Third-party tools#

Many third-party tools can support your HIP and ROCm development. This section provides a brief overview of some of these tools and how you can use them with AMD GPUs. For detailed, up-to-date information, refer to the official documentation of each tool, as features and compatibility change frequently.

Performance monitoring and profiling#

You can use several tools to monitor performance counters and profile your GPU-accelerated applications.

PAPI#

The Performance Application Programming Interface (PAPI) provides access to hardware performance counters on CPUs, GPUs, and other system components. PAPI 6.0.0 and later includes components for ROCm that enable monitoring of AMD GPU events through the ROCprofiler library. You can track events such as L1 and L2 cache activity, vector and scalar arithmetic logic unit operations, and memory transactions. The AMD SMI component adds power management support, enabling you to monitor and cap power usage on AMD GPUs.

For more information, see the official PAPI documentation.

HPCToolkit#

HPCToolkit from Rice University measures and analyzes GPU-accelerated applications by recording call-path profiles and traces CPU and GPU activity. It helps you understand how your application uses GPU operations, and attributes the contributions of the calling context in which GPU operations are invoked. HPCToolkit supports multiple programming models, including HIP, and it uses hardware performance counters to measure GPU operations in detail.

For more information, see the HPCToolkit project website.

TAU Performance System#

The TAU Performance System provides a parallel performance evaluation toolkit that supports profiling and tracing modes of measurement. TAU can profile HIP programs using the ROCprofiler and ROCTracer APIs to gather timestamp information of executing kernels on the GPU and data-transfer information. It supports various parallel programming models including, MPI, OpenMP, and Kokkos, and can generate traces in multiple formats for visualization.

For more information, see the TAU project website.

Tracing and visualization#

Tools in this category help you trace application execution and visualize performance data to identify bottlenecks and optimize your code.

Score-P and trace visualization#

Score-P is a highly scalable measurement infrastructure for profiling and event-tracing HPC applications. It uses the ROCTracer library to record HIP API functions, memory transfers between host and device, kernel launches, and other runtime behaviors. Vampir is a commercial tool that visualizes Score-P event logs as timelines and statistical charts, helping you detect performance problems that change over your application’s runtime.

For an open-source approach to visualizing Score-P traces, you can use Scalasca and Cube. Scalasca is a performance analysis toolset for HPC applications, and Cube provides a graphical display for presenting performance metrics and timeline views from Score-P generated OTF2 trace files. These tools are freely available and integrate with Score-P for analyzing MPI, OpenMP, and GPU-accelerated applications.

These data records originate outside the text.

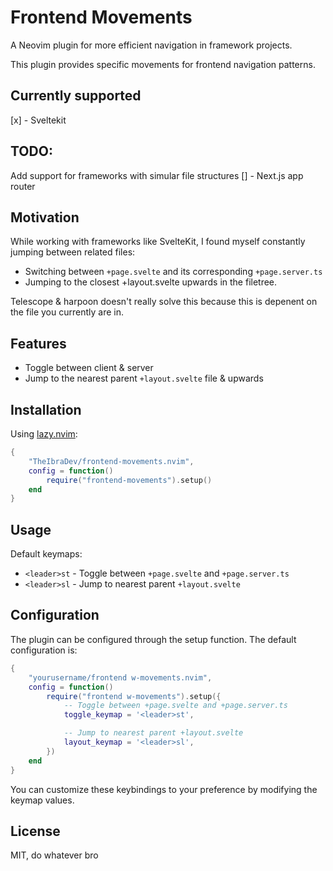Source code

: # Frontend Movements

A Neovim plugin for more efficient navigation in framework projects.

This plugin provides specific movements for frontend navigation patterns.

## Currently supported
[x] - Sveltekit

## TODO:
Add support for frameworks with simular file structures
[] - Next.js app router

## Motivation

While working with frameworks like SvelteKit, I found myself constantly jumping between related files:
- Switching between `+page.svelte` and its corresponding `+page.server.ts`
- Jumping to the closest +layout.svelte upwards in the filetree.

Telescope & harpoon doesn't really solve this because this is depenent on the file you currently are in.

## Features

- Toggle between client & server
- Jump to the nearest parent `+layout.svelte` file & upwards

## Installation

Using [lazy.nvim](https://github.com/folke/lazy.nvim):

```lua
{
    "TheIbraDev/frontend-movements.nvim",
    config = function()
        require("frontend-movements").setup()
    end
}
```

## Usage

Default keymaps:
- `<leader>st` - Toggle between `+page.svelte` and `+page.server.ts`
- `<leader>sl` - Jump to nearest parent `+layout.svelte`

## Configuration

The plugin can be configured through the setup function. The default configuration is:

```lua
{
    "yourusername/frontend w-movements.nvim",
    config = function()
        require("frontend w-movements").setup({
            -- Toggle between +page.svelte and +page.server.ts
            toggle_keymap = '<leader>st',

            -- Jump to nearest parent +layout.svelte
            layout_keymap = '<leader>sl',
        })
    end
}
```

You can customize these keybindings to your preference by modifying the keymap values.

## License

MIT, do whatever bro
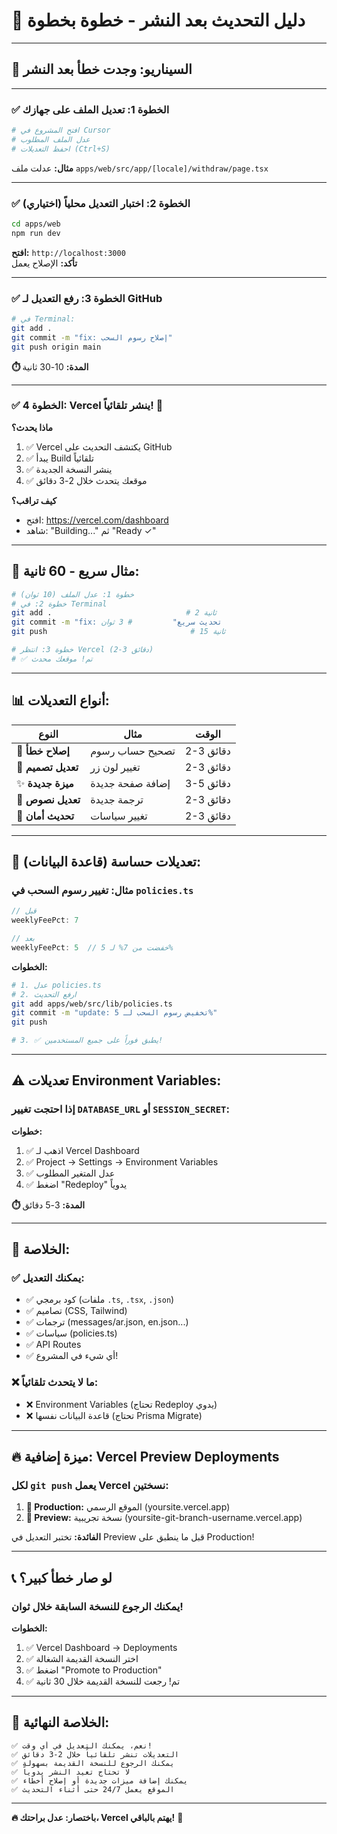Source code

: # 🔧 دليل التحديث بعد النشر - خطوة بخطوة

---

## 🎯 **السيناريو: وجدت خطأ بعد النشر**

---

### **✅ الخطوة 1: تعديل الملف على جهازك**

```bash
# افتح المشروع في Cursor
# عدل الملف المطلوب
# احفظ التعديلات (Ctrl+S)
```

**مثال:** عدلت ملف `apps/web/src/app/[locale]/withdraw/page.tsx`

---

### **✅ الخطوة 2: اختبار التعديل محلياً (اختياري)**

```bash
cd apps/web
npm run dev
```

**افتح:** `http://localhost:3000`  
**تأكد:** الإصلاح يعمل

---

### **✅ الخطوة 3: رفع التعديل لـ GitHub**

```bash
# في Terminal:
git add .
git commit -m "fix: إصلاح رسوم السحب"
git push origin main
```

**⏱️ المدة:** 10-30 ثانية

---

### **✅ الخطوة 4: Vercel ينشر تلقائياً!** 🎉

**ماذا يحدث؟**

1. ✅ Vercel يكتشف التحديث على GitHub
2. ✅ يبدأ Build تلقائياً
3. ✅ ينشر النسخة الجديدة
4. ✅ موقعك يتحدث خلال 2-3 دقائق

**كيف تراقب؟**

- افتح: https://vercel.com/dashboard
- شاهد: "Building..." ثم "Ready ✓"

---

## 🚀 **مثال سريع - 60 ثانية:**

```bash
# خطوة 1: عدل الملف (10 ثوان)
# خطوة 2: في Terminal
git add .                              # 2 ثانية
git commit -m "fix: تحديث سريع"         # 3 ثوان
git push                                # 15 ثانية

# خطوة 3: انتظر Vercel (2-3 دقائق)
# ✅ تم! موقعك محدث
```

---

## 📊 **أنواع التعديلات:**

| النوع | مثال | الوقت |
|------|------|------|
| 🐛 **إصلاح خطأ** | تصحيح حساب رسوم | 2-3 دقائق |
| 🎨 **تعديل تصميم** | تغيير لون زر | 2-3 دقائق |
| ✨ **ميزة جديدة** | إضافة صفحة جديدة | 3-5 دقائق |
| 📝 **تعديل نصوص** | ترجمة جديدة | 2-3 دقائق |
| 🔐 **تحديث أمان** | تغيير سياسات | 2-3 دقائق |

---

## 🔐 **تعديلات حساسة (قاعدة البيانات):**

### **مثال: تغيير رسوم السحب في `policies.ts`**

```typescript
// قبل
weeklyFeePct: 7

// بعد
weeklyFeePct: 5  // خفضت من 7% لـ 5%
```

**الخطوات:**

```bash
# 1. عدل policies.ts
# 2. ارفع التحديث
git add apps/web/src/lib/policies.ts
git commit -m "update: تخفيض رسوم السحب لـ 5%"
git push

# 3. ✅ يطبق فوراً على جميع المستخدمين!
```

---

## ⚠️ **تعديلات Environment Variables:**

### **إذا احتجت تغيير `DATABASE_URL` أو `SESSION_SECRET`:**

**خطوات:**

1. ✅ اذهب لـ Vercel Dashboard
2. ✅ Project → Settings → Environment Variables
3. ✅ عدل المتغير المطلوب
4. ✅ اضغط "Redeploy" يدوياً

**⏱️ المدة:** 3-5 دقائق

---

## 🎯 **الخلاصة:**

### **✅ يمكنك التعديل:**
- ✅ كود برمجي (ملفات `.ts`, `.tsx`, `.json`)
- ✅ تصاميم (CSS, Tailwind)
- ✅ ترجمات (messages/ar.json, en.json...)
- ✅ سياسات (policies.ts)
- ✅ API Routes
- ✅ أي شيء في المشروع!

### **❌ ما لا يتحدث تلقائياً:**
- ❌ Environment Variables (تحتاج Redeploy يدوي)
- ❌ قاعدة البيانات نفسها (تحتاج Prisma Migrate)

---

## 🔥 **ميزة إضافية: Vercel Preview Deployments**

### **لكل `git push` يعمل Vercel نسختين:**

1. **🚀 Production:** الموقع الرسمي (yoursite.vercel.app)
2. **🧪 Preview:** نسخة تجريبية (yoursite-git-branch-username.vercel.app)

**الفائدة:** تختبر التعديل في Preview قبل ما ينطبق على Production!

---

## 📞 **لو صار خطأ كبير؟**

### **يمكنك الرجوع للنسخة السابقة خلال ثوان!**

**الخطوات:**

1. ✅ Vercel Dashboard → Deployments
2. ✅ اختر النسخة القديمة الشغالة
3. ✅ اضغط "Promote to Production"
4. ✅ تم! رجعت للنسخة القديمة خلال 30 ثانية

---

## 🎉 **الخلاصة النهائية:**

```
✅ نعم، يمكنك التعديل في أي وقت!
✅ التعديلات تنشر تلقائياً خلال 2-3 دقائق
✅ يمكنك الرجوع للنسخة القديمة بسهولة
✅ لا تحتاج تعيد النشر يدوياً
✅ يمكنك إضافة ميزات جديدة أو إصلاح أخطاء
✅ الموقع يعمل 24/7 حتى أثناء التحديث
```

---

**🔥 باختصار: عدل براحتك، Vercel يهتم بالباقي!** 🚀

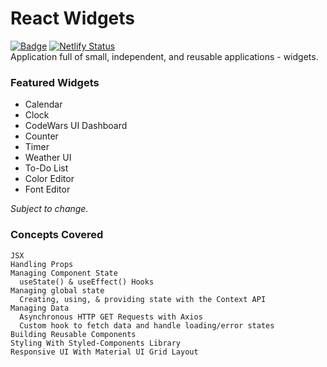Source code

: # React Widgets

[![Badge](https://7mt2lr9efha5.runkit.sh)](https://react-widgets-hub.netlify.app/)
[![Netlify Status](https://api.netlify.com/api/v1/badges/8a8189d3-e6bb-4017-9986-51c227fdc294/deploy-status)](https://app.netlify.com/sites/react-widgets-hub/deploys)<br>
Application full of small, independent, and reusable applications - widgets.

### Featured Widgets

- Calendar
- Clock
- CodeWars UI Dashboard
- Counter
- Timer
- Weather UI
- To-Do List
- Color Editor
- Font Editor
  <br>

<em>Subject to change.</em>

### Concepts Covered

```
JSX
Handling Props
Managing Component State
  useState() & useEffect() Hooks
Managing global state
  Creating, using, & providing state with the Context API
Managing Data
  Asynchronous HTTP GET Requests with Axios
  Custom hook to fetch data and handle loading/error states
Building Reusable Components
Styling With Styled-Components Library
Responsive UI With Material UI Grid Layout
```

For more information, see the Score-P documentation, the Vampir website, the Cube download page, and the Scalasca download page.

Trace Compass and Theia#

Trace Compass provides visualization and analysis for several trace formats, including those generated by ROCm applications. It models the system’s state over time, enabling analysis of process threads, GPU compute kernels, and system events. Theia is an open, extensible integrated development environment platform that integrates with Trace Compass via a trace extension, allowing you to analyze traces directly from within your development environment.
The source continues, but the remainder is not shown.